The ship was built by the Norwegian shipbuilding company Fosen Mekaniske Verksteder AS in 1993. She was named Bergen and entered service with the Fjord Line. She was sold to DFDS Seaways and renamed to Duchess of Scandinavia in 2005, but was promptly sold back to Fjord Lines and operated under three other names: Atlantic Traveller from 2005 until 2008, Bergensfjord from 2008 until 2014, and Oslofjord after a 2014 renovation by STX Finland for about 30 million Euros. She operated between Sandefjord and Strömstad starting June 2014.

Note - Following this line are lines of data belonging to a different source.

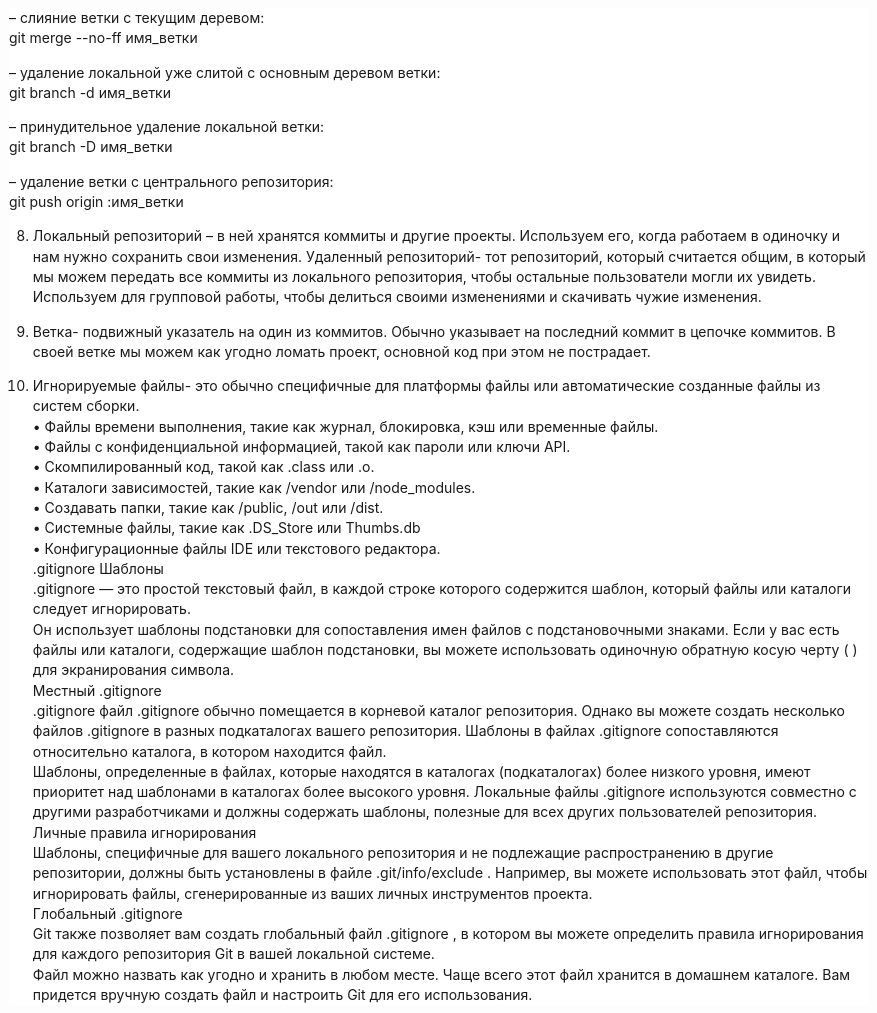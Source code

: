 – слияние ветки с текущим деревом:	
git merge --no-ff имя_ветки	
	
– удаление локальной уже слитой с основным деревом ветки:	
git branch -d имя_ветки		
	
– принудительное удаление локальной ветки:	
git branch -D имя_ветки		
	
– удаление ветки с центрального репозитория:	
git push origin :имя_ветки 	
	
8. Локальный репозиторий – в ней хранятся коммиты и другие проекты. Используем его, когда работаем в одиночку и нам нужно сохранить свои изменения.	
Удаленный репозиторий-  тот репозиторий, который считается общим, в который мы можем передать все коммиты из локального репозитория, чтобы остальные пользователи могли их увидеть. Используем для групповой работы, чтобы делиться своими изменениями и скачивать чужие изменения.	
	
9. Ветка- подвижный указатель на один из коммитов. Обычно указывает на последний коммит в цепочке коммитов. В своей ветке мы можем как угодно ломать проект, основной код при этом не пострадает.	
	
10. Игнорируемые файлы- это обычно специфичные для платформы файлы или автоматические созданные файлы из систем сборки.  
•	Файлы времени выполнения, такие как журнал, блокировка, кэш или временные файлы.  
•	Файлы с конфиденциальной информацией, такой как пароли или ключи API.  
•	Скомпилированный код, такой как .class или .o.  
•	Каталоги зависимостей, такие как /vendor или /node_modules.  
•	Создавать папки, такие как /public, /out или /dist.  
•	Системные файлы, такие как .DS_Store или Thumbs.db  
•	Конфигурационные файлы IDE или текстового редактора.  
.gitignore Шаблоны  
.gitignore — это простой текстовый файл, в каждой строке которого содержится шаблон, который файлы или каталоги следует игнорировать.  
Он использует шаблоны подстановки для сопоставления имен файлов с подстановочными знаками. Если у вас есть файлы или каталоги, содержащие шаблон подстановки, вы можете использовать одиночную обратную косую черту ( ) для экранирования символа.  
Местный .gitignore  
.gitignore файл .gitignore обычно помещается в корневой каталог репозитория. Однако вы можете создать несколько файлов .gitignore в разных подкаталогах вашего репозитория. Шаблоны в файлах .gitignore сопоставляются относительно каталога, в котором находится файл.	  
Шаблоны, определенные в файлах, которые находятся в каталогах (подкаталогах) более низкого уровня, имеют приоритет над шаблонами в каталогах более высокого уровня. Локальные файлы .gitignore используются совместно с другими разработчиками и должны содержать шаблоны, полезные для всех других пользователей репозитория.  
Личные правила игнорирования  
Шаблоны, специфичные для вашего локального репозитория и не подлежащие распространению в другие репозитории, должны быть установлены в файле .git/info/exclude .
Например, вы можете использовать этот файл, чтобы игнорировать файлы, сгенерированные из ваших личных инструментов проекта.  
Глобальный .gitignore  
Git также позволяет вам создать глобальный файл .gitignore , в котором вы можете определить правила игнорирования для каждого репозитория Git в вашей локальной системе.  
Файл можно назвать как угодно и хранить в любом месте. Чаще всего этот файл хранится в домашнем каталоге. Вам придется вручную создать файл и настроить Git для его использования.  
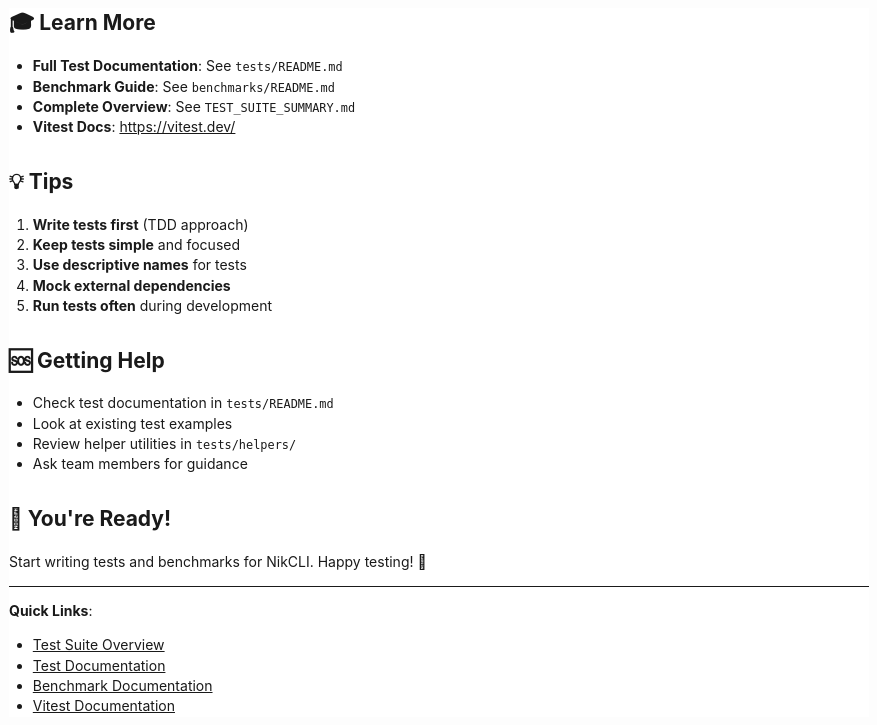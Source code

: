 ## 🎓 Learn More

- **Full Test Documentation**: See `tests/README.md`
- **Benchmark Guide**: See `benchmarks/README.md`
- **Complete Overview**: See `TEST_SUITE_SUMMARY.md`
- **Vitest Docs**: https://vitest.dev/

## 💡 Tips

1. **Write tests first** (TDD approach)
2. **Keep tests simple** and focused
3. **Use descriptive names** for tests
4. **Mock external dependencies**
5. **Run tests often** during development

## 🆘 Getting Help

- Check test documentation in `tests/README.md`
- Look at existing test examples
- Review helper utilities in `tests/helpers/`
- Ask team members for guidance

## 🎉 You're Ready!

Start writing tests and benchmarks for NikCLI. Happy testing! 🚀

---

**Quick Links**:
- [Test Suite Overview](./TEST_SUITE_SUMMARY.md)
- [Test Documentation](./tests/README.md)
- [Benchmark Documentation](./benchmarks/README.md)
- [Vitest Documentation](https://vitest.dev/)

On 25 March 2021, Oslofjord was transferred from the Danish Ship Register (DIS) to the Norwegian Ship Register (NOR). The reason given by the Fjord Line was that about 90% of the guests on Oslofjord were Norwegians. The re-flagging meant, among other things, that it would be easier to use Norwegian labor on board. The new home port for Oslofjord was Sandefjord.

She was purchased by Jadrolinija in February 2024 for 18 million Euros and renamed to Dalmacija. She was taken to the Viktor Lenac shipyard in Rijeka to "adopt the visual identity" of Jadrolinija. Once beginning operations with the Croatian company, she became the largest vessel in Jadrolinija's fleet.